Scott, le fils de Serge, est venu ce soir prendre ses choses. Il s’en va au Nouveau-Brunswick vivre auprès de sa mère mourante. Ce soir, je lui ai dit: « Keep posted ». Garde le lien. Une mère, on en a rien qu’une. Et un père aussi. On s’est dit peu de choses et je l’ai regardé partir comme le fils que je n’ai pas eu. Et j’ai pensé, pour me consoler sans doute, qu’il ne partait pas mais qu’il continuait simplement la vie qu’il a choisie.
 
Moi qui reste toujours là alors que les autres partent, j’oublie parfois que moi aussi, en d’autres temps, j’ai quitté, plus d’une fois.
 
Autrefois, j’avais l’écriture prolifique. J’écrivais comme on respire. Je quittais momentanément ceux que j’aimais. Je les laissais m’aimer dans l’abandon non du corps mais de la pensée. Je les quittais un peu plus chaque jour. « Certains déserts ne se traversent que dans un sens » (Laurence Tardieu).
 
L’écriture m’enfonçait de plus en plus dans la douleur d’un passé à décoder pour tisser un meilleur avenir.

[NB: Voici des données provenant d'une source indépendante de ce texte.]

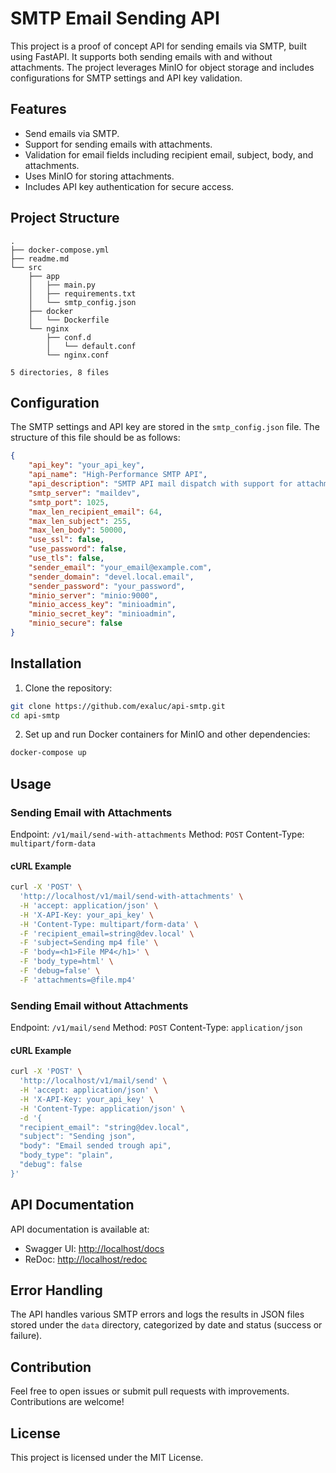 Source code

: # SMTP Email Sending API

This project is a proof of concept API for sending emails via SMTP, built using FastAPI. It supports both sending emails with and without attachments. The project leverages MinIO for object storage and includes configurations for SMTP settings and API key validation.

## Features

- Send emails via SMTP.
- Support for sending emails with attachments.
- Validation for email fields including recipient email, subject, body, and attachments.
- Uses MinIO for storing attachments.
- Includes API key authentication for secure access.

## Project Structure

```
.
├── docker-compose.yml
├── readme.md
└── src
    ├── app
    │   ├── main.py
    │   ├── requirements.txt
    │   └── smtp_config.json
    ├── docker
    │   └── Dockerfile
    └── nginx
        ├── conf.d
        │   └── default.conf
        └── nginx.conf

5 directories, 8 files
```

## Configuration

The SMTP settings and API key are stored in the `smtp_config.json` file. The structure of this file should be as follows:

```json
{
    "api_key": "your_api_key",
    "api_name": "High-Performance SMTP API",
    "api_description": "SMTP API mail dispatch with support for attachments.",
    "smtp_server": "maildev",
    "smtp_port": 1025,
    "max_len_recipient_email": 64,
    "max_len_subject": 255,
    "max_len_body": 50000,
    "use_ssl": false,
    "use_password": false,
    "use_tls": false,
    "sender_email": "your_email@example.com",
    "sender_domain": "devel.local.email",
    "sender_password": "your_password",
    "minio_server": "minio:9000",
    "minio_access_key": "minioadmin",
    "minio_secret_key": "minioadmin",
    "minio_secure": false
}
```

## Installation

1. Clone the repository:

```bash
git clone https://github.com/exaluc/api-smtp.git
cd api-smtp
```

2. Set up and run Docker containers for MinIO and other dependencies:

```bash
docker-compose up
```

## Usage

### Sending Email with Attachments

Endpoint: `/v1/mail/send-with-attachments`
Method: `POST`
Content-Type: `multipart/form-data`

#### cURL Example

```bash
curl -X 'POST' \
  'http://localhost/v1/mail/send-with-attachments' \
  -H 'accept: application/json' \
  -H 'X-API-Key: your_api_key' \
  -H 'Content-Type: multipart/form-data' \
  -F 'recipient_email=string@dev.local' \
  -F 'subject=Sending mp4 file' \
  -F 'body=<h1>File MP4</h1>' \
  -F 'body_type=html' \
  -F 'debug=false' \
  -F 'attachments=@file.mp4'
```

### Sending Email without Attachments

Endpoint: `/v1/mail/send`
Method: `POST`
Content-Type: `application/json`

#### cURL Example

```bash
curl -X 'POST' \
  'http://localhost/v1/mail/send' \
  -H 'accept: application/json' \
  -H 'X-API-Key: your_api_key' \
  -H 'Content-Type: application/json' \
  -d '{
  "recipient_email": "string@dev.local",
  "subject": "Sending json",
  "body": "Email sended trough api",
  "body_type": "plain",
  "debug": false
}'
```

## API Documentation

API documentation is available at:

- Swagger UI: [http://localhost/docs](http://localhost/docs)
- ReDoc: [http://localhost/redoc](http://localhost/redoc)

## Error Handling

The API handles various SMTP errors and logs the results in JSON files stored under the `data` directory, categorized by date and status (success or failure).

## Contribution

Feel free to open issues or submit pull requests with improvements. Contributions are welcome!

## License

This project is licensed under the MIT License.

Je laissais des sillons sur mon passage dans lesquels les gens marchaient, j’imagine, avec difficulté. Qui sait si certains ont abandonné avant que je les abandonne? Il fallait démolir ce mur de Berlin qui me traversait en plein coeur. J’ai pris le large bien avant de connaître la mer. « L’éphé-mer » toujours qui me portait.
 
Maintenant, chaque petit courriel que tu m’envoies, ne serait-ce qu’un rapport de position, tisse un filet qui maintient l’amour vivant. Comme ils sont attendus, ces courriels! Je les range précieusement dans un cartable, en ordre, pour me souvenir, pour tracer l’histoire de ce qu’est notre aventure. Tous ces messages, comme des bouteilles lancées à la mer qui retrouvent leurs impatients et impétieux destinataires.  Plus tard, certains viendront raconter leur traversée en couple. Nous, nous aurons notre propre histoire, unique: celle d’un homme qui se tient toujours debout, peu importe le temps, et d’une femme, sur le quai, qui attend son marin.  Je dois avoir un petit côté contemplatif!
 
Demain, j’irai faire du ménage dans ce qui fut autrefois la chambre de Scott. J’essaierai d’y donner un semblant d’ordre dans cet univers silencieux.